Anksiyete Bozuklukları

Anksiyete Bozuklukları

Anksiyete Bozuklukları

Çocuklarda anksiyete bozuklukları yaygın olmakla birlikte az çalışılmış bir alandır. Anksiyete bozuklukları benlik algısında düşme, sosyal izolasyon, sosyal işlevlerde yetersizlik ve akadamik başarısızlıklarla birliktedir. Çocuklarda sıklıkla baş ağrısı, kaın ağrısı ve irritabl bağırsak sendromu gibi fiziksel belirtiler görülür. Genellikle zamanla kötüleştiğine dair kanıtlar vardır. Geniş anlamda, anksiyete, tehlike beklentisi ile birlikte olan emosyonel huzursuzluk olarak tanımlanabilir. Anksiyete, koruma ve adaptif işlevi olan normal bir emosyondur. Korkular, genellikle gerçek ya da hayali bir tehlikeye karşı normal bir reaksiyon olarak düşünülür. Anksiyete türün devamı için gereklidir. Geçici korku ve anksiyete normal çocuğun gelişiminin bir parçasıdır. Bu korkular, kendisine ya da başkalarına zarar gelmesi, belli bir durum hakkında yoğun endişelenme, ayrılık anksiyetesi olabilir. Bazı korku ve anksiyeteler belli yaşlarda daha sıktır. Bebekler hemen yakın çevresindeki korku veren uyaranlardan korkarlar. On ikinci aydan itibaren yabancılardan, garip yerlerden ve yüksekten korkma başlayabilir. Okul öncesi çocuklar yalnız kalmaktan, karanlıktan, hayvanlardan ve hayali yaratıklardan korkabilirler.
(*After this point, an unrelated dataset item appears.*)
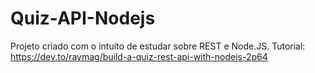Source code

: # Quiz-API-Nodejs
Projeto criado com o intuíto de estudar sobre REST e Node.JS. Tutorial: https://dev.to/raymag/build-a-quiz-rest-api-with-nodejs-2p64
Okul çağı çocukları doğa üstü güçlerden, değerlendirici ya da sosyal durumlardan, doğal afetlerden hastalık ve kazalardan korkarlar. Çocukluk korkularının normal adaptif işlevi olduğundan normal korku ile anksiyeteyi ayırt etme her zaman kolay değildir. Gerçekçi olmayan korkuların ya da kaygıların önemli bir sıkıntıya, akademik, sosyal bir bozulmaya neden olması önemlidir. Belirtilerin zamanı da önemlidir (örneğin hafif separasyon anksiyetesi çocukta ve ergende farklı şeyler düşündürür.)

Anksiyete uyarıcı bir işarettir, yaklaşan tehlikeyi haber verir ve tehtid ile ilgili önelemlerin alınmasını sağlar. Korku da anksiyeteye benzeyen uyarıcı bir işarettir. Anksiyete araştırmacıları anksiyete, korku ve fobiler arasında ayırım yaparlar. Korkuların tersine, fobiler bir uyarandan yoğun özgül, devam eden korkudur ve buna sıkıntı ve kaçınma eşlik eder. Fobik tepkiler söz konusu durumun gereği ile orantısızdır, mantıksal düşünmelerden etkilenmez, sıklıkla korkunun normal gelişimsel döneminin dışında olur (ör. büyük çocuklarda canavar korkusu). Korku ve fobilerin tersine, anksiyete daha yaygıdır ve özgül değildir. Korku, kaynağı bilinen, dışsal, kesin ya da çatışmasız bir yanıttır. Anksiyete ise kaynağı bilinmeyen, içsel, müphem ve çatışma sonucunda oluşmuş bir yanıttır.

Anksiyete bozuklukları çocuk ve ergenlerde en sık görülen bozukluklardan birisidir. Toplumda yapılan çalışmalarda çocuklarda %5-18 görülür. Ergenlik öncesinde bozukluğa bağlı olarak %0.3 ile %12.9 arasında değişen oranlarda görülür. Ergenlerde bozukluğa bağlı olarak %0.6 ile %7 arasında değişir. En sık özgül fobiler, seperasyon anksiyetesi bozukluğu (SAB) ve yaygın anksiyete bozukluğu (YAB) görülür. Klinik çalışmalarda K/Eoranı eşit gibidir. SAB diğer anksiyete bozukluklarından daha erken başlangıçlıdır. Ayrıca küçük çocuklarda büyüklere göre, daha farklı ve fazla belirtiler bulunur. Tersine büyük çocuklarda, küçüklere göre, YAB daha fazladır. Düşük sosyo-ekonomik düzeyde (SED) çocuklarda normal korkular yüksek SED’ye göre daha fazladır. Ayrıca kültürler arasında da normal korkuların gelişiminde farklılıklar vardır. Örneğin zenci çocukların, beyazlara göre, okulla ilgili ya da utanma ile ilgili korkuları daha azdır. Ayrıca SAB ile düşük SED arasında ilişki olabilir. YAB ise orta ve yüksek SED çocuklarında daha sık olabilir.

Herhangi bir anksiyete bozukluğundan sonra depresyon en sık görülen komorbid (birliktelik) durumdur. Dışa vuran bozukluklar (DEHB, davranım bozukluğu, inatlaşma bozukluğu) görülebilir (%20).

Anksiyete belirtilerini taklit eden fiziksel durumlar: Hipogilisemi, feokromostoma, kardiak aritmiler, migren, epilepsi, kafeinizm, hipertiroidizm.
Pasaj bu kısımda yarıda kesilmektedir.